Mele, her gün farklı bir konuyu okuyarak yıllar boyunca zihninde çözümsüz kalan sorulara cevaplar bulur. Artık tahkikî imana sahip olmanın huzurunu yaşar. Arkadaşlarına “Siz Risale-i Nurlar’ı okumadığınız için neler kaçırdığınızın farkında değilsiniz” diyerek hayıflanır.
Mele, Risale-i Nurlar’la 55 yaşında tanışır. Ömrünün son anına kadar okumayı sürdürür. Hasta olduğu dönemlerde bile okumayı bırakmaz. Risaleler, âdeta ona ilâç gibi gelir.

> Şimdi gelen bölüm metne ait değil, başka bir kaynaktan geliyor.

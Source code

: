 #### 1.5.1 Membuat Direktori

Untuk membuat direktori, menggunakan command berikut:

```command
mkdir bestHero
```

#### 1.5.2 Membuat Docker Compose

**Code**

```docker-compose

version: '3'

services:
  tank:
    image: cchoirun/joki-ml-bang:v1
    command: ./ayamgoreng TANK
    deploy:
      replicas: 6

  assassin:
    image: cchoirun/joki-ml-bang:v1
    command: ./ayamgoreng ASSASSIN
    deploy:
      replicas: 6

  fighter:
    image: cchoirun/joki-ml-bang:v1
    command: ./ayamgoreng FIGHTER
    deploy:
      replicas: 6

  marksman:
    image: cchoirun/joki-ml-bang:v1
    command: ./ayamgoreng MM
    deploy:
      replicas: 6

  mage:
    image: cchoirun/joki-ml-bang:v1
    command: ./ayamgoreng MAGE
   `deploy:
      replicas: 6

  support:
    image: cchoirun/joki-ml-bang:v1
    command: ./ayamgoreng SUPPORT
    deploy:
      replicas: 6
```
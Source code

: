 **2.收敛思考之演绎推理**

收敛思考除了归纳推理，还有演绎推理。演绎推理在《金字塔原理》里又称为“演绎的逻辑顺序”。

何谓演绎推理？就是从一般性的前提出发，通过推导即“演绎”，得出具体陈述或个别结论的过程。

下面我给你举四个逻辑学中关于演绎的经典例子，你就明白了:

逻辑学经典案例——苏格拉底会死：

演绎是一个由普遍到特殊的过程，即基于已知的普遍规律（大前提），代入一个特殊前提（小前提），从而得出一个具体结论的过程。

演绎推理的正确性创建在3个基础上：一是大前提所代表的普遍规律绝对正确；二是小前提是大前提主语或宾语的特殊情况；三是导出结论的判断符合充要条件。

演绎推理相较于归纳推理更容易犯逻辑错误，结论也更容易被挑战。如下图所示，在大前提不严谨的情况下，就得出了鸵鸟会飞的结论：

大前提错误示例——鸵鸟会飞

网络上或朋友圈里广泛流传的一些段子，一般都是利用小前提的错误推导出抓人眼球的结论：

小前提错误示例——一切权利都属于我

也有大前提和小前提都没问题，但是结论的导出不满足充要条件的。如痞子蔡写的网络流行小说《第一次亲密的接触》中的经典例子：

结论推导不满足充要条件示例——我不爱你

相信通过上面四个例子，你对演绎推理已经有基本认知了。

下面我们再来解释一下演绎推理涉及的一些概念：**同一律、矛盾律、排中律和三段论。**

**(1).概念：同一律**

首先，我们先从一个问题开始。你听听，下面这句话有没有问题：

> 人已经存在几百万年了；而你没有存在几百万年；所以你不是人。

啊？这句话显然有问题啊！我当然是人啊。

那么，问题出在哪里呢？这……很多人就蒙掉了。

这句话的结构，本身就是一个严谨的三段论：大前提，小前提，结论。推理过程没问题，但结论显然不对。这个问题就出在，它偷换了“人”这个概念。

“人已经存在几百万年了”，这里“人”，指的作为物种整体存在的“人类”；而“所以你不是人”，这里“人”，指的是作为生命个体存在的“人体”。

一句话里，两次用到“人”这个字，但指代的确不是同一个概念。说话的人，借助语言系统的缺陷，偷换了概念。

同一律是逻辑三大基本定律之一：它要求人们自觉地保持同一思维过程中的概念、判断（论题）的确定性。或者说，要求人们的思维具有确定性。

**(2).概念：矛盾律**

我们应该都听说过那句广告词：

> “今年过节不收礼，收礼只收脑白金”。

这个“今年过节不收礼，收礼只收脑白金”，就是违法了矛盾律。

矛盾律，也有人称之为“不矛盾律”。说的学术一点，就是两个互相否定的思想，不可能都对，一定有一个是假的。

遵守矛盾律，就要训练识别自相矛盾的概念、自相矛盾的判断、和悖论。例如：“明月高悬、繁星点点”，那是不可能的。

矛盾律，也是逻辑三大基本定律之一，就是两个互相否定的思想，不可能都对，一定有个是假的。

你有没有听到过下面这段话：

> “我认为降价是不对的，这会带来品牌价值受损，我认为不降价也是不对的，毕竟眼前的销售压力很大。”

2010 yılının Ekim ayı sonlarında, gece saat 12 civarında oğlu Faruk’u yanına çağırır. Faruk “Buyur baba?” der. Mele: “Işıkları aç, melekler misafirliğime gelecek” der. Faruk: “Baba, meleklerin ışığa ihtiyacı yok ki” deyince, Mele: “Oğlum, melekler nura gelir,” der. Faruk ışıkları yakar. Kısa süre sonra, misafir melekler Mele’nin ruhunu teslim alır.